Fundamental Overview

The bullish momentum has waned this week as traders turned their attention to the US CPI data coming up next week. The soft NFP report triggered a quick dovish repricing in interest rates expectations which fuelled a rally in gold as real yields fell.

We’ve also seen more and more Fed members changing their tone on rate cuts following the NFP data, so the CPI could either seal a September cut or bring more uncertainty.

In fact, in case the data comes out lower than expected, the market will likely reinforce the dovish bets and might even price in higher changes of a third cut by year-end.

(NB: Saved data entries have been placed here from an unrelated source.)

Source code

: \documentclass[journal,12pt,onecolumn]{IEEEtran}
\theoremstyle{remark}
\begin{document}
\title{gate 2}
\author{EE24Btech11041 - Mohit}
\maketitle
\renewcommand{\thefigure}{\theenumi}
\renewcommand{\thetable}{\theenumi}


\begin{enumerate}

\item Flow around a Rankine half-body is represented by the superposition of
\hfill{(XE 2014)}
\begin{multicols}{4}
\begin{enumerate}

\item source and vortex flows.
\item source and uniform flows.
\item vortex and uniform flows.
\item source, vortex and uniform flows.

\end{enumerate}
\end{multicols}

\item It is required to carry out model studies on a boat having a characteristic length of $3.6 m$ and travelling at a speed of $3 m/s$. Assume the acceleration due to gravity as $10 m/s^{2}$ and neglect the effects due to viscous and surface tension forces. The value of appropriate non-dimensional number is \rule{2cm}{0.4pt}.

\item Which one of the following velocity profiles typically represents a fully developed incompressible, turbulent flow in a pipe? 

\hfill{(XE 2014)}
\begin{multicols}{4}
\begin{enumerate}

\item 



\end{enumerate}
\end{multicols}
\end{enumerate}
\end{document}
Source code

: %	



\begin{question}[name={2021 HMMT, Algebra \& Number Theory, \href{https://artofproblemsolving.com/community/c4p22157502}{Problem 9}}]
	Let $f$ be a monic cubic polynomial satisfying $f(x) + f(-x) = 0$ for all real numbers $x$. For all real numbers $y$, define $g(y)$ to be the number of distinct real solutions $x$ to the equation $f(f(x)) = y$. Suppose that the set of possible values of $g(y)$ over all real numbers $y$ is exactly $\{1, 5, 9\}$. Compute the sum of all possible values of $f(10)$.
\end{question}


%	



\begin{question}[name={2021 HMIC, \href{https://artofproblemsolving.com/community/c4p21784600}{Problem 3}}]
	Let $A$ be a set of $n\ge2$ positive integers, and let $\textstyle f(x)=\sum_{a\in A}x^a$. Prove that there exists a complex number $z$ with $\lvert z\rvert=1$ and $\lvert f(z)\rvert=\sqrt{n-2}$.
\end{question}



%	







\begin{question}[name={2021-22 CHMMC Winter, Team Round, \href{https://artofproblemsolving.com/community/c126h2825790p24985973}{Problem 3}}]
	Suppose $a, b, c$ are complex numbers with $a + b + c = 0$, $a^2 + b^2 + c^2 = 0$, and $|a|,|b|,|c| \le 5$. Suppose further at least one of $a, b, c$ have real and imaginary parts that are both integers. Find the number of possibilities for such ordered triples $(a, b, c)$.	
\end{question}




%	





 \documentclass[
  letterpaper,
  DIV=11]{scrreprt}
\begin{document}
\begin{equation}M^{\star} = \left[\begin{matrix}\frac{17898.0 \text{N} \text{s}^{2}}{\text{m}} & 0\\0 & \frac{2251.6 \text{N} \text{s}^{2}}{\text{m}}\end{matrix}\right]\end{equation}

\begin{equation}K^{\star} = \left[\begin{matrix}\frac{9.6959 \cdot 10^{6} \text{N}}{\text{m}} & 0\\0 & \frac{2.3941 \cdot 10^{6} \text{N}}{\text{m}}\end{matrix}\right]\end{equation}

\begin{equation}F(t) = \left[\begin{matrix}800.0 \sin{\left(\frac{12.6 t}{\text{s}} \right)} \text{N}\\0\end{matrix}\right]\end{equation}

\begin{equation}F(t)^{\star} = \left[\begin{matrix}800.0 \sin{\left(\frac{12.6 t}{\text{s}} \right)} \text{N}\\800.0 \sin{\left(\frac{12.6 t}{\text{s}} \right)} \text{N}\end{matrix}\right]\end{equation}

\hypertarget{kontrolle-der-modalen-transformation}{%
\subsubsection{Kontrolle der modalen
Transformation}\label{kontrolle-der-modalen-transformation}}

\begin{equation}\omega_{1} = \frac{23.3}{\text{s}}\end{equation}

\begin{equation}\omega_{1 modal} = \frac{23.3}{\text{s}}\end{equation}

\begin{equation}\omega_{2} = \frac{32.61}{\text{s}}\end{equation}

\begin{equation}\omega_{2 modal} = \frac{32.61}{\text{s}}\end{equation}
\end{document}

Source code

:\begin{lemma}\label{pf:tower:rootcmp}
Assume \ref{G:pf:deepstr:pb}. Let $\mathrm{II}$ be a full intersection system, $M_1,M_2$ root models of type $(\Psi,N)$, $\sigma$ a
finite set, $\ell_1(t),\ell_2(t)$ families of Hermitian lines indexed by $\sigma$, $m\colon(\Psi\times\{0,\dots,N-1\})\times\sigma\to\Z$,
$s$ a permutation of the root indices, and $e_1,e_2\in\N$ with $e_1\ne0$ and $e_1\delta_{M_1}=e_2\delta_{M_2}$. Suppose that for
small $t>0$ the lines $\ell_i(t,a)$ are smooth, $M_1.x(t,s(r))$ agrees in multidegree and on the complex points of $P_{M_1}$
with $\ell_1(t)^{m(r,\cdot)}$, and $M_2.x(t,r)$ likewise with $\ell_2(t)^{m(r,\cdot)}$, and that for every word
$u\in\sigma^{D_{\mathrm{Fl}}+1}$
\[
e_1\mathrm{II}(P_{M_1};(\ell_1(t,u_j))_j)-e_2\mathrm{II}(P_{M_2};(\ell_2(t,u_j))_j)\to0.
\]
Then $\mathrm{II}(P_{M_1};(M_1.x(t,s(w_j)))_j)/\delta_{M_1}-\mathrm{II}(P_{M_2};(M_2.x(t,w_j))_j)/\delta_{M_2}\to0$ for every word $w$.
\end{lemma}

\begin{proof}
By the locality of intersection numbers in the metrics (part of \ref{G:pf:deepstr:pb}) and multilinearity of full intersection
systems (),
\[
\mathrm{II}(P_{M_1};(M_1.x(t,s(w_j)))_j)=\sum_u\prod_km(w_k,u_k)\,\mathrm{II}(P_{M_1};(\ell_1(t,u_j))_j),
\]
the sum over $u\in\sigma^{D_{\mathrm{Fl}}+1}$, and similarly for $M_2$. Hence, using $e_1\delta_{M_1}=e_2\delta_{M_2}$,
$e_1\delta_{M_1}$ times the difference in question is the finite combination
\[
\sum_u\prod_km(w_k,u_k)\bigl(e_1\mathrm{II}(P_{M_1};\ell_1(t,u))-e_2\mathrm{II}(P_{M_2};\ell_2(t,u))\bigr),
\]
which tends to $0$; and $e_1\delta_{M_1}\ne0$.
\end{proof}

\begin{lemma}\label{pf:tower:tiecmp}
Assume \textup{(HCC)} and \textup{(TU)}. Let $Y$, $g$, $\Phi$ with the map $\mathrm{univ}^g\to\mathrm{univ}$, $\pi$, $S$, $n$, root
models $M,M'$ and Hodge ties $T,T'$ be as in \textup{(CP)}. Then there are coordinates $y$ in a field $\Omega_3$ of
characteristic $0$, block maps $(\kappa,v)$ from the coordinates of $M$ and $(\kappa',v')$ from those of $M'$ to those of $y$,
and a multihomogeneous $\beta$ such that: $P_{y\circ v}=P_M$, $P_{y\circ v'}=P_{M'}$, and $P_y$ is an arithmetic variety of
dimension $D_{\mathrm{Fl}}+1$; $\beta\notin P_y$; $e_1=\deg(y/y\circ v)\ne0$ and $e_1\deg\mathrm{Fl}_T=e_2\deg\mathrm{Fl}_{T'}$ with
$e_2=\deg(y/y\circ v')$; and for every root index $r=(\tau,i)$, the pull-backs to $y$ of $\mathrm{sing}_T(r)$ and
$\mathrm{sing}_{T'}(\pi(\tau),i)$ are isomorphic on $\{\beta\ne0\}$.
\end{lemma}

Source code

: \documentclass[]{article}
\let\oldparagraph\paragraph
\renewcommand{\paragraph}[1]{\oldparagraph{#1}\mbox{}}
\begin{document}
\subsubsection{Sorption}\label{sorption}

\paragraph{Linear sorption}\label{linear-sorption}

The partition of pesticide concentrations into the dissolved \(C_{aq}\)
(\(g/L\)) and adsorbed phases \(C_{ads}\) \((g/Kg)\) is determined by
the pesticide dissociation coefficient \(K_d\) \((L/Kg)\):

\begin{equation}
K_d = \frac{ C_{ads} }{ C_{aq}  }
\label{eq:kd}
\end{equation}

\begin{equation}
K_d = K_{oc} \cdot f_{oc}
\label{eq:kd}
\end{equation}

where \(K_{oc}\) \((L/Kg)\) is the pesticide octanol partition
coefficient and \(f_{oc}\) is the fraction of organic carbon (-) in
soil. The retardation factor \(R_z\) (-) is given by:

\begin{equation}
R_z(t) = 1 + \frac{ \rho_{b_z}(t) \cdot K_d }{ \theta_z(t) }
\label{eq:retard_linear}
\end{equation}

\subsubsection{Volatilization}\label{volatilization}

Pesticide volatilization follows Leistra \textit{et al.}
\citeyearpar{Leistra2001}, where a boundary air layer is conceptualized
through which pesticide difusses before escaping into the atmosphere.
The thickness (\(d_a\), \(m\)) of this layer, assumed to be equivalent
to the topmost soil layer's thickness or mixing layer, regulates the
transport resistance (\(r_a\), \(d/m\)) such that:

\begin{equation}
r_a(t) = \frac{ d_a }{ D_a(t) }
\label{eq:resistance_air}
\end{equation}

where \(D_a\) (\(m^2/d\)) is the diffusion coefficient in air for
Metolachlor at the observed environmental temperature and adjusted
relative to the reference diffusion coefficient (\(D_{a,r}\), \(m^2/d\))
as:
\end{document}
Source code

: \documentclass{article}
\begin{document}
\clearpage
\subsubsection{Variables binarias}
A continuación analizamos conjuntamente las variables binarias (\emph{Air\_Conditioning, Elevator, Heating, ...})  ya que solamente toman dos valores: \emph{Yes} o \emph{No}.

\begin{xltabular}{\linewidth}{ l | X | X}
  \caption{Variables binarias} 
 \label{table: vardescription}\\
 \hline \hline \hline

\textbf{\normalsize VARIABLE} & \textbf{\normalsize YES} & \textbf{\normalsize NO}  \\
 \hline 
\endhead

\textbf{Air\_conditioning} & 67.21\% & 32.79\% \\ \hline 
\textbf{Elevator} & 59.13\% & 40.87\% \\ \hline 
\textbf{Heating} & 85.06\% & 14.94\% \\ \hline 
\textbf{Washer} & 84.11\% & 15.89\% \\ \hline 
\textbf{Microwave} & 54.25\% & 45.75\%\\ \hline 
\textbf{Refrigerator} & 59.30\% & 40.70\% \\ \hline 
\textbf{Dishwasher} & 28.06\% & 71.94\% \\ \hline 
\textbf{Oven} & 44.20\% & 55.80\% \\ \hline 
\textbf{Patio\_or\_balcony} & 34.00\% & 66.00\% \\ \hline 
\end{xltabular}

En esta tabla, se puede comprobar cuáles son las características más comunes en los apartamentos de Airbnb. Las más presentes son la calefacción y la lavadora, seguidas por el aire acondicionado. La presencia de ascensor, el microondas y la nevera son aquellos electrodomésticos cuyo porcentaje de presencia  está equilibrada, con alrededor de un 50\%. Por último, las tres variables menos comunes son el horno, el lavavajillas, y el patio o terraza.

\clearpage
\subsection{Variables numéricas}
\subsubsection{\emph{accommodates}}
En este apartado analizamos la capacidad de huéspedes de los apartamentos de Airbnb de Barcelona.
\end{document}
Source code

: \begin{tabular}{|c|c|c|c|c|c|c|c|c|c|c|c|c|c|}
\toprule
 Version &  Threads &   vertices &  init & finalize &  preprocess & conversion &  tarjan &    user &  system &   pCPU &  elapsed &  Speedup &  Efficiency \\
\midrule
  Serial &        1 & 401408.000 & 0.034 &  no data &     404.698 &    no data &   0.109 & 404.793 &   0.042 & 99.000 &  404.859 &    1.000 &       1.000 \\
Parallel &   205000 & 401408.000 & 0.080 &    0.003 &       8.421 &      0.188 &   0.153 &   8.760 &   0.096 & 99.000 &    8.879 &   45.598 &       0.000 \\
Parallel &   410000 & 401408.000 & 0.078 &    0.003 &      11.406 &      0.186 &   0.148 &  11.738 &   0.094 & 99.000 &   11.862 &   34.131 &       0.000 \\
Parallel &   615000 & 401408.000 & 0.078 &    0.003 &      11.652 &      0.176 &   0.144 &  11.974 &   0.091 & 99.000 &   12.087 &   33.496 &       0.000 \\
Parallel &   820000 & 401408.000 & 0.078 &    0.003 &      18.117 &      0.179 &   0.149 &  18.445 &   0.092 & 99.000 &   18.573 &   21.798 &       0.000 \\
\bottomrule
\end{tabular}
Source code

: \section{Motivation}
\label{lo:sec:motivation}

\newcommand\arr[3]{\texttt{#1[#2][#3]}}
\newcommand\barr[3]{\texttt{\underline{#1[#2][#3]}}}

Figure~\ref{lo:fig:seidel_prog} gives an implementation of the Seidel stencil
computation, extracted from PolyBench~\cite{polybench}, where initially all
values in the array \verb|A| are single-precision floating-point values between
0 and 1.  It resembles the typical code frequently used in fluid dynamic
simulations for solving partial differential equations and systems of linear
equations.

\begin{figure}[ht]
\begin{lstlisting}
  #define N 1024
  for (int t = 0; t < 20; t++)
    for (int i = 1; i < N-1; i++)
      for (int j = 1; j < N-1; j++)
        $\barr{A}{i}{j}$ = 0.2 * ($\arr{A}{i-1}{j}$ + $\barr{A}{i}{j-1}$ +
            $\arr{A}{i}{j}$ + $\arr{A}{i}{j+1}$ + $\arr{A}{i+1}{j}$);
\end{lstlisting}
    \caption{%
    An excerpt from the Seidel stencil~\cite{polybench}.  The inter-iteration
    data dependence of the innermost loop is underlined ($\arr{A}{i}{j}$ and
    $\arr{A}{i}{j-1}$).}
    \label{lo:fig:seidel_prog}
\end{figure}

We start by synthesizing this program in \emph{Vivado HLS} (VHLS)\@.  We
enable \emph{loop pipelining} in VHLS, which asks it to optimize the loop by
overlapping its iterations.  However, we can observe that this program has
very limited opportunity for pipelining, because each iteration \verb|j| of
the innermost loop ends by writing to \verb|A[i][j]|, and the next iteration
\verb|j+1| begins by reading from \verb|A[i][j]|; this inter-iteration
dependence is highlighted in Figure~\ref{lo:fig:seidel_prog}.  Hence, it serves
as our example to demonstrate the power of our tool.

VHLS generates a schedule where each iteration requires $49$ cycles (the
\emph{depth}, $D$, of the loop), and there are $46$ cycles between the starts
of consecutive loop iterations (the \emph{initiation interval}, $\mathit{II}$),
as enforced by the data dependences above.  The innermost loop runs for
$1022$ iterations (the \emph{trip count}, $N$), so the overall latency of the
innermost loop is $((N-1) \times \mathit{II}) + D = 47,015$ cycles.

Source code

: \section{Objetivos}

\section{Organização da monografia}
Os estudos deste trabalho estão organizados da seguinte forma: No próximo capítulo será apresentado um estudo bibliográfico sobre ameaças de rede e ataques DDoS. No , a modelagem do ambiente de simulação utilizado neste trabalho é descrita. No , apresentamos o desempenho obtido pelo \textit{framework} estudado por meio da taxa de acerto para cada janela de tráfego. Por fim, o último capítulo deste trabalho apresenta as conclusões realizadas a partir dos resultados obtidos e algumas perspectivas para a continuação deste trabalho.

On the other hand, higher than expected figures will likely trigger a hawkish repricing weighing on gold and keeping us in the range.

In the bigger picture, gold should remain in an uptrend as real yields will likely continue to fall amid Fed easing. But hawkish repricing in interest rates expectations will likely keep on triggering corrections in the short term.

Gold Technical Analysis – Daily Timeframe

Gold Technical Analysis
Gold Daily

On the daily chart, we can see that gold continues to slowly edge higher towards the key resistance around the 3,438 level after the NFP-induced bounce near the 3,245 support. If we get there, we can expect the sellers to step in around the resistance once again with a defined risk above the level to position for a drop back into the support. The buyers, on the other hand, will look for a break higher to increase the bullish bets into a new all-time high.

Gold Technical Analysis – 4 hour Timeframe

Gold Technical Analysis
Gold 4 hour

On the 4 hour chart, we can see that the bullish momentum has waned, and we’ve just been climbing by inertia. There’s not much else we can glean from this timeframe as there are no clear levels where traders can lean onto, so we need to zoom in to see some more details.

Gold Technical Analysis – 1 hour Timeframe

Gold Technical Analysis
Gold 1 hour

On the 1 hour chart, we can see that we have a minor upward trendline defining the bullish momentum on this timeframe. The buyers will likely continue to lean on the trendline with a defined risk below it to keep pushing into the resistance. The sellers, on the other hand, will look for a break lower to target a pullback into the 3,350 level next. The red lines define the average daily range for today.